Data:
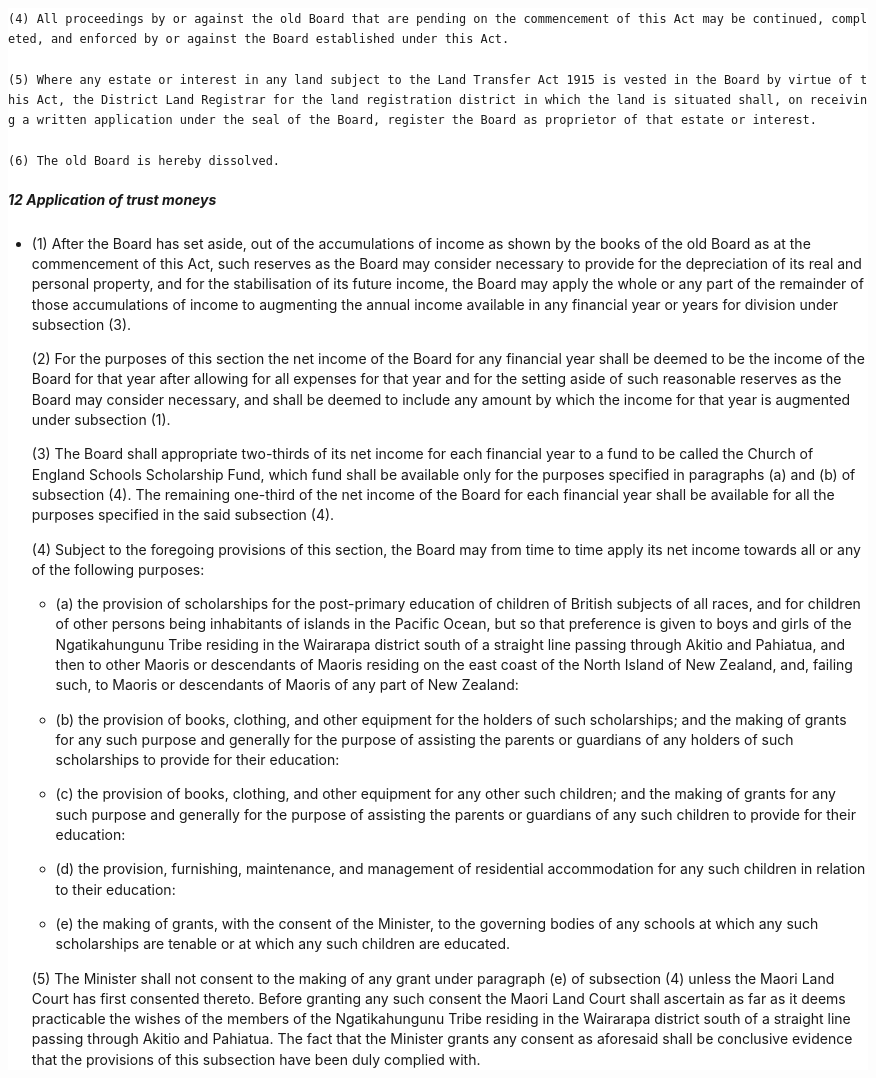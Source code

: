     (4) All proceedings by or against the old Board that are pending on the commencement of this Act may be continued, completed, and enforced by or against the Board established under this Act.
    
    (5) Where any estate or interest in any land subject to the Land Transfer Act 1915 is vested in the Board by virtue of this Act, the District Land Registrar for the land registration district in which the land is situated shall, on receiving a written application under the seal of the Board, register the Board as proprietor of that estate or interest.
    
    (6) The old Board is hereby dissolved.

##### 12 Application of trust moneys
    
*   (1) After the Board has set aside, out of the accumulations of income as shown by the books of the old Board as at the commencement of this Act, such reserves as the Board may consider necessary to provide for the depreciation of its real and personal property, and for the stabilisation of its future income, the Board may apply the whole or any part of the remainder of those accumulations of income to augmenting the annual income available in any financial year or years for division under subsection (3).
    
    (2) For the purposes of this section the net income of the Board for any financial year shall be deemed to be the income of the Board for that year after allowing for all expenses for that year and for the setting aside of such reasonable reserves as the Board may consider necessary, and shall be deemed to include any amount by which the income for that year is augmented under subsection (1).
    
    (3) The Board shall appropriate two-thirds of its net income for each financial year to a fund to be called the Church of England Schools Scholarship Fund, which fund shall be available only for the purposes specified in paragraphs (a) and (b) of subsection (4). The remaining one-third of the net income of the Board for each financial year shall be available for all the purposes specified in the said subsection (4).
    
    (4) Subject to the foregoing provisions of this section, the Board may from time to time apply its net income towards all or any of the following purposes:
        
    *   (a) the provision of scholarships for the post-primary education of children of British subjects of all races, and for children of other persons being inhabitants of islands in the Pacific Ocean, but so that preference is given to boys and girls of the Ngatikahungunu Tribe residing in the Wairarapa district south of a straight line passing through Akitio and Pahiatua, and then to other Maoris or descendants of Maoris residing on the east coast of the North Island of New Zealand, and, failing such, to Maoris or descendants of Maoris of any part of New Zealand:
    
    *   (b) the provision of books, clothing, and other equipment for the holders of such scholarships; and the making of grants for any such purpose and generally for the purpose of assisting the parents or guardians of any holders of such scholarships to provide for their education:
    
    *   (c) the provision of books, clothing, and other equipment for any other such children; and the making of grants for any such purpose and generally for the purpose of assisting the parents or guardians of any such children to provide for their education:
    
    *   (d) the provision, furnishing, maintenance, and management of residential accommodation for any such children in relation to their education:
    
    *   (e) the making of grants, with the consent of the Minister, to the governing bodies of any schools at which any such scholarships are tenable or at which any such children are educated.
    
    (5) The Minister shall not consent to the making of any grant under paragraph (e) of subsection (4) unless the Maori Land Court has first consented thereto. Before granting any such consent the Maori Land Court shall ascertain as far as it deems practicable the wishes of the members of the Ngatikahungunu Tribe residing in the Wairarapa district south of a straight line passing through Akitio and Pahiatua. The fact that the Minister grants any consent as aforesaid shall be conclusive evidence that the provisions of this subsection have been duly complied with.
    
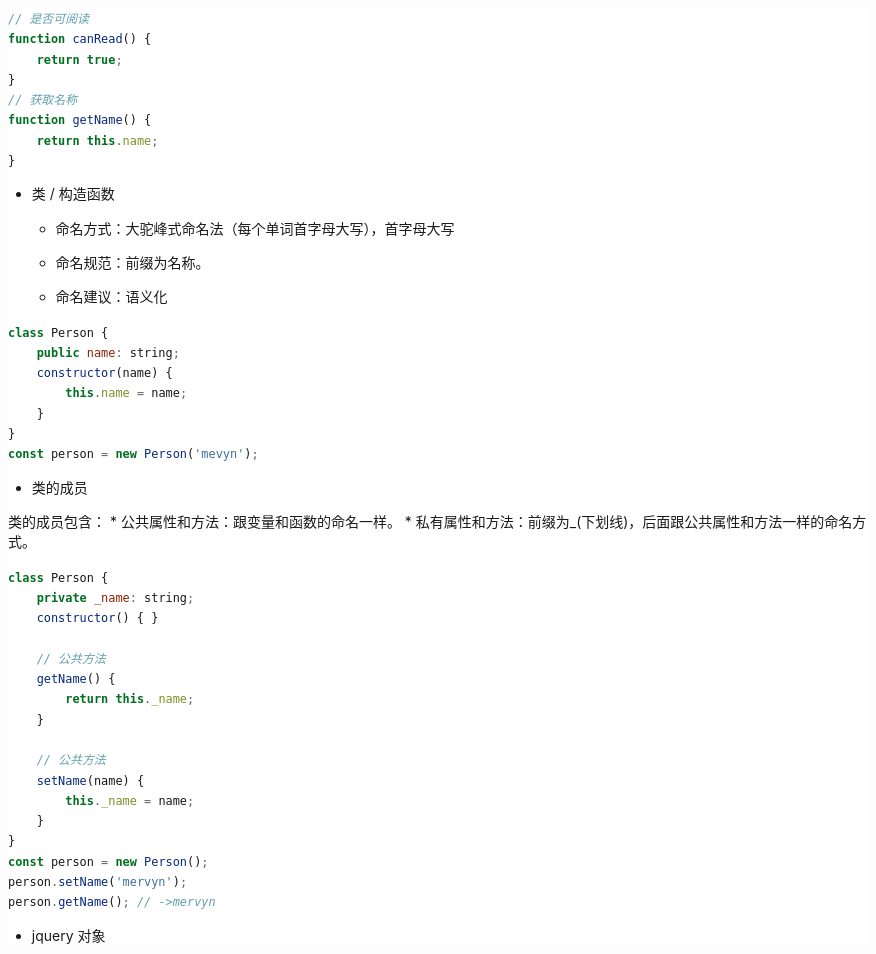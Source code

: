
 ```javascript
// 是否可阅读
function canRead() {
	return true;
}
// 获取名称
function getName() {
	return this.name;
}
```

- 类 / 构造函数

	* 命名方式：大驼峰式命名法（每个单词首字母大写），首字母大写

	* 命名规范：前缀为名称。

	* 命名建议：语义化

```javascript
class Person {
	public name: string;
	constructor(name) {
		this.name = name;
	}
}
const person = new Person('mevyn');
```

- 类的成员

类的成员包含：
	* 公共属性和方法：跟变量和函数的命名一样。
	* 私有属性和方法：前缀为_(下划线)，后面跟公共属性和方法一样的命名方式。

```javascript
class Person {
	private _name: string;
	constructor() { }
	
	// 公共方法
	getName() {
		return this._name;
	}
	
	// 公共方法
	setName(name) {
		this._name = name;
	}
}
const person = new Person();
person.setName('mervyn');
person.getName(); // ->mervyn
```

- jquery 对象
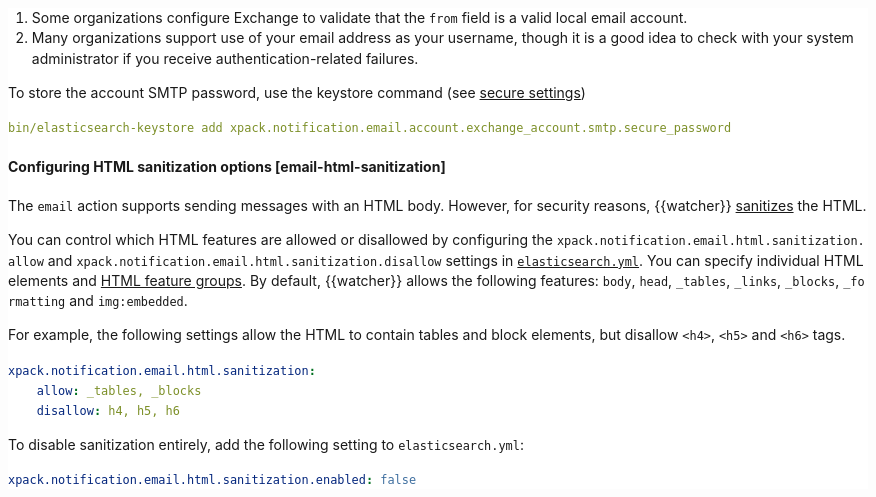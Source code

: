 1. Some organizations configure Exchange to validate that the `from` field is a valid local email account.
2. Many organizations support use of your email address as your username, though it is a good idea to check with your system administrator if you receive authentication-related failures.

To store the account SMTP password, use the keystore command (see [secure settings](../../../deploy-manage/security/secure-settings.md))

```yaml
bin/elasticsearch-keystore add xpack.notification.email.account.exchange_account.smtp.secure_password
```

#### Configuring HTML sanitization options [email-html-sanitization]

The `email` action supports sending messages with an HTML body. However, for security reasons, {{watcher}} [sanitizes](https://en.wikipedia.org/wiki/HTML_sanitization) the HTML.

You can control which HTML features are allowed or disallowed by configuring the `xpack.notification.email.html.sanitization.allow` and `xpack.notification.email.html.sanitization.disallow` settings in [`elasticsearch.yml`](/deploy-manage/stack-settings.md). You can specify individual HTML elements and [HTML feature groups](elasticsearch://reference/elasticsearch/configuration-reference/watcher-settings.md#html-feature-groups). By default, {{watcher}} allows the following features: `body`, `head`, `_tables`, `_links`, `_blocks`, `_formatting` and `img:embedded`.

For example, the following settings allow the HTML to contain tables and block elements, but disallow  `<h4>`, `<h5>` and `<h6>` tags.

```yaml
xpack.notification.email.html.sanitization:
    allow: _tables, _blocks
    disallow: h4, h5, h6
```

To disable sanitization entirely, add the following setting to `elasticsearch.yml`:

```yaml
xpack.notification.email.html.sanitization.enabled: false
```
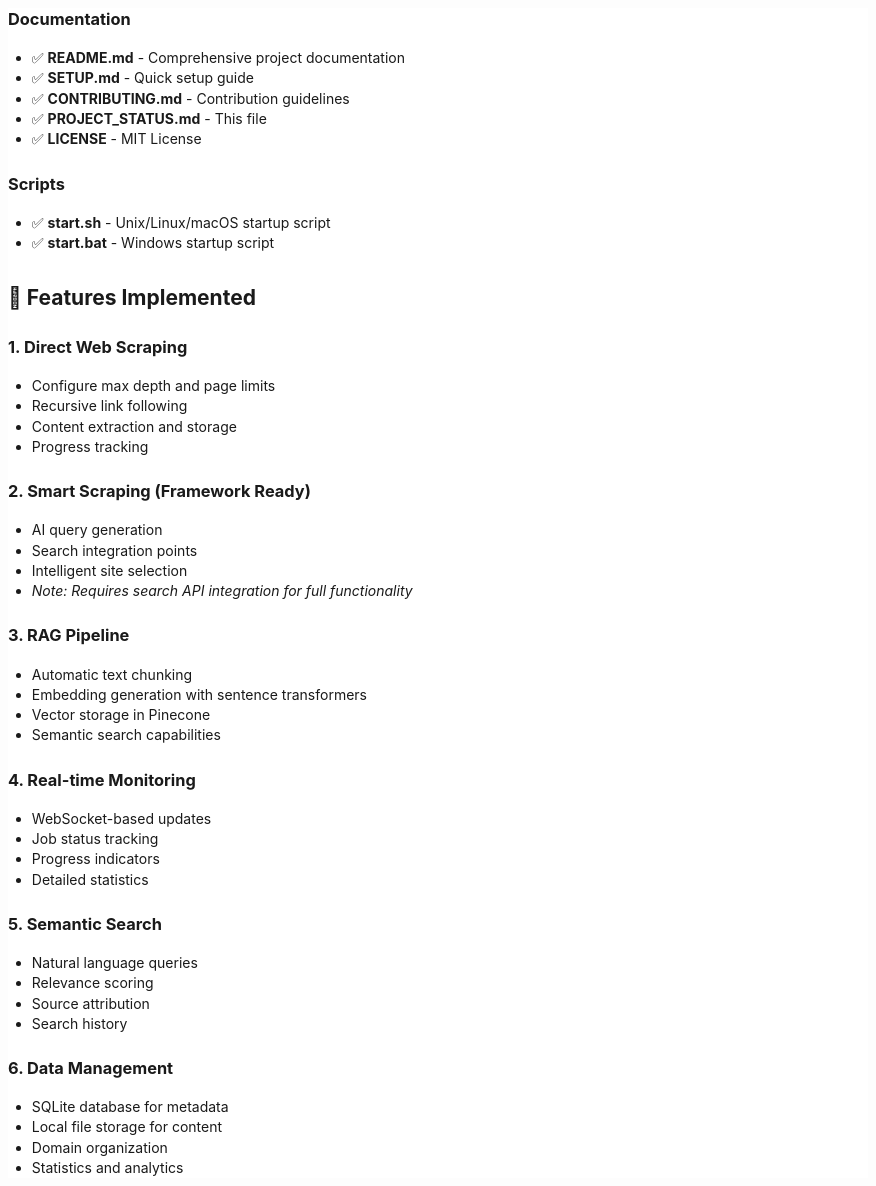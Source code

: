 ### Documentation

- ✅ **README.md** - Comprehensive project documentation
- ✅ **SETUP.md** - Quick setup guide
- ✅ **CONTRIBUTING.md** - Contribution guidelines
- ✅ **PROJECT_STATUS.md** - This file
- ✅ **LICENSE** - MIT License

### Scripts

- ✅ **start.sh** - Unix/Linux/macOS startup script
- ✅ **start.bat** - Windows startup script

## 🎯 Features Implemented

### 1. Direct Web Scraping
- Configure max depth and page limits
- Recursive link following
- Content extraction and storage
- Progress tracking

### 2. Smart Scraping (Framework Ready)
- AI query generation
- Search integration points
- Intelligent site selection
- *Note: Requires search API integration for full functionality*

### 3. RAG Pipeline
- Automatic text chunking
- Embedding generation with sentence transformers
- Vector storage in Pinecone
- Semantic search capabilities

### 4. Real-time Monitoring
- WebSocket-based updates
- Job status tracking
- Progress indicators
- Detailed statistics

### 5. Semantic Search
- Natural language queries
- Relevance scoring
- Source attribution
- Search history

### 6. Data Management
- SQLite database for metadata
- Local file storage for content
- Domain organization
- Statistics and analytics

Assignment: Write the listing out again in full and unchanged, minus any pictures.

Task result:
Source code

:     (4) All proceedings by or against the old Board that are pending on the commencement of this Act may be continued, completed, and enforced by or against the Board established under this Act.
    
    (5) Where any estate or interest in any land subject to the Land Transfer Act 1915 is vested in the Board by virtue of this Act, the District Land Registrar for the land registration district in which the land is situated shall, on receiving a written application under the seal of the Board, register the Board as proprietor of that estate or interest.
    
    (6) The old Board is hereby dissolved.

##### 12 Application of trust moneys
    
*   (1) After the Board has set aside, out of the accumulations of income as shown by the books of the old Board as at the commencement of this Act, such reserves as the Board may consider necessary to provide for the depreciation of its real and personal property, and for the stabilisation of its future income, the Board may apply the whole or any part of the remainder of those accumulations of income to augmenting the annual income available in any financial year or years for division under subsection (3).
    
    (2) For the purposes of this section the net income of the Board for any financial year shall be deemed to be the income of the Board for that year after allowing for all expenses for that year and for the setting aside of such reasonable reserves as the Board may consider necessary, and shall be deemed to include any amount by which the income for that year is augmented under subsection (1).
    
    (3) The Board shall appropriate two-thirds of its net income for each financial year to a fund to be called the Church of England Schools Scholarship Fund, which fund shall be available only for the purposes specified in paragraphs (a) and (b) of subsection (4). The remaining one-third of the net income of the Board for each financial year shall be available for all the purposes specified in the said subsection (4).
    
    (4) Subject to the foregoing provisions of this section, the Board may from time to time apply its net income towards all or any of the following purposes:
        
    *   (a) the provision of scholarships for the post-primary education of children of British subjects of all races, and for children of other persons being inhabitants of islands in the Pacific Ocean, but so that preference is given to boys and girls of the Ngatikahungunu Tribe residing in the Wairarapa district south of a straight line passing through Akitio and Pahiatua, and then to other Maoris or descendants of Maoris residing on the east coast of the North Island of New Zealand, and, failing such, to Maoris or descendants of Maoris of any part of New Zealand:
    
    *   (b) the provision of books, clothing, and other equipment for the holders of such scholarships; and the making of grants for any such purpose and generally for the purpose of assisting the parents or guardians of any holders of such scholarships to provide for their education:
    
    *   (c) the provision of books, clothing, and other equipment for any other such children; and the making of grants for any such purpose and generally for the purpose of assisting the parents or guardians of any such children to provide for their education:
    
    *   (d) the provision, furnishing, maintenance, and management of residential accommodation for any such children in relation to their education:
    
    *   (e) the making of grants, with the consent of the Minister, to the governing bodies of any schools at which any such scholarships are tenable or at which any such children are educated.
    
    (5) The Minister shall not consent to the making of any grant under paragraph (e) of subsection (4) unless the Maori Land Court has first consented thereto. Before granting any such consent the Maori Land Court shall ascertain as far as it deems practicable the wishes of the members of the Ngatikahungunu Tribe residing in the Wairarapa district south of a straight line passing through Akitio and Pahiatua. The fact that the Minister grants any consent as aforesaid shall be conclusive evidence that the provisions of this subsection have been duly complied with.
    
Source code

:
 ```javascript
// 是否可阅读
function canRead() {
	return true;
}
// 获取名称
function getName() {
	return this.name;
}
```

- 类 / 构造函数

	* 命名方式：大驼峰式命名法（每个单词首字母大写），首字母大写

	* 命名规范：前缀为名称。

	* 命名建议：语义化

```javascript
class Person {
	public name: string;
	constructor(name) {
		this.name = name;
	}
}
const person = new Person('mevyn');
```

- 类的成员

类的成员包含：
	* 公共属性和方法：跟变量和函数的命名一样。
	* 私有属性和方法：前缀为_(下划线)，后面跟公共属性和方法一样的命名方式。

```javascript
class Person {
	private _name: string;
	constructor() { }
	
	// 公共方法
	getName() {
		return this._name;
	}
	
	// 公共方法
	setName(name) {
		this._name = name;
	}
}
const person = new Person();
person.setName('mervyn');
person.getName(); // ->mervyn
```

- jquery 对象
Source code

: 1. Some organizations configure Exchange to validate that the `from` field is a valid local email account.
2. Many organizations support use of your email address as your username, though it is a good idea to check with your system administrator if you receive authentication-related failures.

To store the account SMTP password, use the keystore command (see [secure settings](../../../deploy-manage/security/secure-settings.md))

```yaml
bin/elasticsearch-keystore add xpack.notification.email.account.exchange_account.smtp.secure_password
```

#### Configuring HTML sanitization options [email-html-sanitization]

The `email` action supports sending messages with an HTML body. However, for security reasons, {{watcher}} [sanitizes](https://en.wikipedia.org/wiki/HTML_sanitization) the HTML.

You can control which HTML features are allowed or disallowed by configuring the `xpack.notification.email.html.sanitization.allow` and `xpack.notification.email.html.sanitization.disallow` settings in [`elasticsearch.yml`](/deploy-manage/stack-settings.md). You can specify individual HTML elements and [HTML feature groups](elasticsearch://reference/elasticsearch/configuration-reference/watcher-settings.md#html-feature-groups). By default, {{watcher}} allows the following features: `body`, `head`, `_tables`, `_links`, `_blocks`, `_formatting` and `img:embedded`.

For example, the following settings allow the HTML to contain tables and block elements, but disallow  `<h4>`, `<h5>` and `<h6>` tags.

```yaml
xpack.notification.email.html.sanitization:
    allow: _tables, _blocks
    disallow: h4, h5, h6
```

To disable sanitization entirely, add the following setting to `elasticsearch.yml`:

```yaml
xpack.notification.email.html.sanitization.enabled: false
```
Source code

: ### Documentation

- ✅ **README.md** - Comprehensive project documentation
- ✅ **SETUP.md** - Quick setup guide
- ✅ **CONTRIBUTING.md** - Contribution guidelines
- ✅ **PROJECT_STATUS.md** - This file
- ✅ **LICENSE** - MIT License

### Scripts

- ✅ **start.sh** - Unix/Linux/macOS startup script
- ✅ **start.bat** - Windows startup script

## 🎯 Features Implemented

### 1. Direct Web Scraping
- Configure max depth and page limits
- Recursive link following
- Content extraction and storage
- Progress tracking

### 2. Smart Scraping (Framework Ready)
- AI query generation
- Search integration points
- Intelligent site selection
- *Note: Requires search API integration for full functionality*

### 3. RAG Pipeline
- Automatic text chunking
- Embedding generation with sentence transformers
- Vector storage in Pinecone
- Semantic search capabilities

### 4. Real-time Monitoring
- WebSocket-based updates
- Job status tracking
- Progress indicators
- Detailed statistics

### 5. Semantic Search
- Natural language queries
- Relevance scoring
- Source attribution
- Search history

### 6. Data Management
- SQLite database for metadata
- Local file storage for content
- Domain organization
- Statistics and analytics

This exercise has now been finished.